*WORK ORDER*. Write out the records once more, exactly, and keep any image out.

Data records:
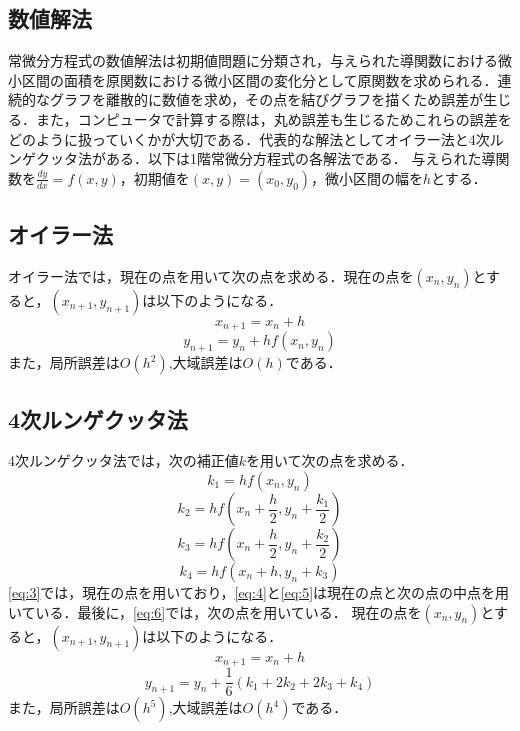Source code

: \documentclass[a4paper, 12pt]{ltjsarticle}
\begin{document}
\subsection{数値解法}
常微分方程式の数値解法は初期値問題に分類され，与えられた導関数における微小区間の面積を原関数における微小区間の変化分として原関数を求められる．連続的なグラフを離散的に数値を求め，その点を結びグラフを描くため誤差が生じる．また，コンピュータで計算する際は，丸め誤差も生じるためこれらの誤差をどのように扱っていくかが大切である．代表的な解法としてオイラー法と4次ルンゲクッタ法がある．以下は1階常微分方程式の各解法である．
与えられた導関数を$\frac{dy}{dx}=f(x,y)$，初期値を$(x,y)=(x_0,y_0)$，微小区間の幅を$h$とする．
\subsection{オイラー法}
オイラー法では，現在の点を用いて次の点を求める．現在の点を$(x_n,y_n)$とすると，$(x_{n+1},y_{n+1})$は以下のようになる．
\begin{equation}
  x_{n+1}=x_n+h
\end{equation}
\begin{equation}
  y_{n+1}=y_n+hf(x_n,y_n)
\end{equation}
また，局所誤差は$O(h^2)$,大域誤差は$O(h)$である．
\clearpage
\subsection{4次ルンゲクッタ法}
4次ルンゲクッタ法では，次の補正値$k$を用いて次の点を求める．
\begin{equation}
  k_1=hf(x_n,y_n)\label{eq:3}
\end{equation}
\begin{equation}
  k_2=hf(x_n+\frac{h}{2},y_n+\frac{k_1}{2})\label{eq:4}
\end{equation}
\begin{equation}
  k_3=hf(x_n+\frac{h}{2},y_n+\frac{k_2}{2})\label{eq:5}
\end{equation}
\begin{equation}
  k_4=hf(x_n+h,y_n+k_3)\label{eq:6}
\end{equation}
\eqref{eq:3}では，現在の点を用いており，\eqref{eq:4}と\eqref{eq:5}は現在の点と次の点の中点を用いている．最後に，\eqref{eq:6}では，次の点を用いている．
現在の点を$(x_n,y_n)$とすると，$(x_{n+1},y_{n+1})$は以下のようになる．
\begin{equation}
  x_{n+1}=x_n+h
\end{equation}
\begin{equation}
  y_{n+1}=y_n+\frac{1}{6}(k_1+2k_2+2k_3+k_4)
\end{equation}
また，局所誤差は$O(h^5)$,大域誤差は$O(h^4)$である．
\clearpage
\end{document}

*WRITTEN SOLUTION*.
Source code

: \documentclass[a4paper, 12pt]{ltjsarticle}
\begin{document}
\subsection{数値解法}
常微分方程式の数値解法は初期値問題に分類され，与えられた導関数における微小区間の面積を原関数における微小区間の変化分として原関数を求められる．連続的なグラフを離散的に数値を求め，その点を結びグラフを描くため誤差が生じる．また，コンピュータで計算する際は，丸め誤差も生じるためこれらの誤差をどのように扱っていくかが大切である．代表的な解法としてオイラー法と4次ルンゲクッタ法がある．以下は1階常微分方程式の各解法である．
与えられた導関数を$\frac{dy}{dx}=f(x,y)$，初期値を$(x,y)=(x_0,y_0)$，微小区間の幅を$h$とする．
\subsection{オイラー法}
オイラー法では，現在の点を用いて次の点を求める．現在の点を$(x_n,y_n)$とすると，$(x_{n+1},y_{n+1})$は以下のようになる．
\begin{equation}
  x_{n+1}=x_n+h
\end{equation}
\begin{equation}
  y_{n+1}=y_n+hf(x_n,y_n)
\end{equation}
また，局所誤差は$O(h^2)$,大域誤差は$O(h)$である．
\clearpage
\subsection{4次ルンゲクッタ法}
4次ルンゲクッタ法では，次の補正値$k$を用いて次の点を求める．
\begin{equation}
  k_1=hf(x_n,y_n)\label{eq:3}
\end{equation}
\begin{equation}
  k_2=hf(x_n+\frac{h}{2},y_n+\frac{k_1}{2})\label{eq:4}
\end{equation}
\begin{equation}
  k_3=hf(x_n+\frac{h}{2},y_n+\frac{k_2}{2})\label{eq:5}
\end{equation}
\begin{equation}
  k_4=hf(x_n+h,y_n+k_3)\label{eq:6}
\end{equation}
\eqref{eq:3}では，現在の点を用いており，\eqref{eq:4}と\eqref{eq:5}は現在の点と次の点の中点を用いている．最後に，\eqref{eq:6}では，次の点を用いている．
現在の点を$(x_n,y_n)$とすると，$(x_{n+1},y_{n+1})$は以下のようになる．
\begin{equation}
  x_{n+1}=x_n+h
\end{equation}
\begin{equation}
  y_{n+1}=y_n+\frac{1}{6}(k_1+2k_2+2k_3+k_4)
\end{equation}
また，局所誤差は$O(h^5)$,大域誤差は$O(h^4)$である．
\clearpage
\end{document}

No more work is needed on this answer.